Óscar de la Borbolla
20/07/2020 - 12:02 am
El aburrimiento fecundo y creador
El cerebro, llamémosle así, necesita estímulos.
A Beca
Como cualquiera, procuro escapar del aburrimiento. No tener nada que hacer me desarma, me desanima, en pocas palabras, me quita las ganas de vivir. Hay ocasiones, sin embargo, en las que -pese a una infinidad de pendientes, con los recursos a la mano y el tiempo de sobra- no puedo, literalmente, abocarme a nada: miro mi escritorio, mis proyectos, mi vida, y me invade una sensación de desinterés general: sé que estoy en el aburrimiento. Es una maldición sin causa aparente, pues no me la ocasiona la falta de asuntos perentorios o de distracciones variadas. De hecho, esos días desangelados son iguales a aquellos en los que entusiasmado me enfrasco feliz con cualquier cosa. Más bien es como si el mundo mismo literalmente se enfantasmara, se volviera gris y soso, estuviera muerto.
Pero hay otra clase de aburrimiento que es el que ahora me interesa: el aburrimiento autoinducido, esa supresión voluntaria de cualquier estímulo para forzar al cerebro a defenderse creando. Este aburrimiento que consiste en encerrarse por unas horas en un lugar familiar donde uno ya conoce lo que lo rodea, donde se suprimen -porque uno se concentra- todas las distracciones; ese lugar donde no cabe nadie más que uno y donde, para martirizarse más, uno ve fijamente un punto en la pared hasta que, inevitablemente, aparece algo. Porque este aburrimiento es, nada menos, el secreto de la creación.
El cerebro, llamémosle así, necesita estímulos. Uno no puede estarse quieto viendo la pared, mano sobre mano, durante horas. Inmediatamente, uno busca escaparse con algo: la pantalla del celular, la internet, una plática insulsa con algún amigo. Lo que sea con tal de no quedarse sin estímulos, y si uno se fuerza voluntariamente a esta cancelación total del mundo, entonces el cerebro se defiende: avienta alguna idea, produce alguna historia, encuentra la solución para algún problema. Me interesa hoy este aburrimiento porque es el gran método de la creación.
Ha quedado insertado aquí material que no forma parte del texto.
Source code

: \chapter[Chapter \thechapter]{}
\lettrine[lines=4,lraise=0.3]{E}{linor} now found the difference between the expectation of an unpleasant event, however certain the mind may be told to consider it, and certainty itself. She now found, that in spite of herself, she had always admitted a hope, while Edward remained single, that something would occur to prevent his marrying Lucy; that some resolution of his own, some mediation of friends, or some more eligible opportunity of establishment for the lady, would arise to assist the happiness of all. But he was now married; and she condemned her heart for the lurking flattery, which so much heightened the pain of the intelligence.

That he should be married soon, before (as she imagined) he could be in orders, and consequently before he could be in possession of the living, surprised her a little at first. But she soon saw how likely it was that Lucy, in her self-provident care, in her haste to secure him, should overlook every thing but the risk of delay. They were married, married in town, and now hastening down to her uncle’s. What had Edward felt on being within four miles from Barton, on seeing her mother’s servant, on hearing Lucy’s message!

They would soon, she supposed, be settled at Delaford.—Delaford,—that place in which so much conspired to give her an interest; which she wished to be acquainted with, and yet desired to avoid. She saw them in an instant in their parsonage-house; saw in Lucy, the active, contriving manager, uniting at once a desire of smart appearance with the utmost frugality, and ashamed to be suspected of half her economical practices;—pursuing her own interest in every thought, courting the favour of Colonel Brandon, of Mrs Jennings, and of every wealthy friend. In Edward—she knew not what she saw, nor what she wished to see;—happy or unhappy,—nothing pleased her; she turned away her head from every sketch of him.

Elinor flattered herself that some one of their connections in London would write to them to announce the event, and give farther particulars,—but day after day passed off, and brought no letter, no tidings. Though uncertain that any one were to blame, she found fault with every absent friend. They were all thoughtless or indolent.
En un documental sobre el poeta Jaime Sabines -dirigido por Claudio Isaac- el hijo de Sabines cuenta la ocasión en la que siendo niño decidió averiguar en qué consistía el trabajo de su padre, pues debido a ese singular trabajo, todos debían guardar silencio en casa: ayudado por su hermana, una niña como él, consiguió trepar y asomarse por la ventana: ¿Qué está haciendo?, preguntó la hermanita, y él respondió: Está viendo la pared.
Lo que hacía Sabines es lo que hacemos todos los escritores y, en general, todos los creadores: someternos durante el trabajo creativo a una falta total de estímulos para que entonces el cerebro cubra con sus ocurrencias la aburrida homogeneidad de la pared encontrando algo.
Quienes tienen el hábito o la disciplina de escribir diariamente saben que tomarse unas vacaciones, es decir, dejar de someter al cerebro al cotidiano enfrentamiento a la pared se paga con no poder concentrarse durante un tiempo. A veces, deben de pasar días de tortura (contra la pared) para que el cerebro vuelva a estar al servicio de la creación. No son, pues, las musas ni la inspiración, sino el aburrimiento a quien deberíamos erigirle un templo.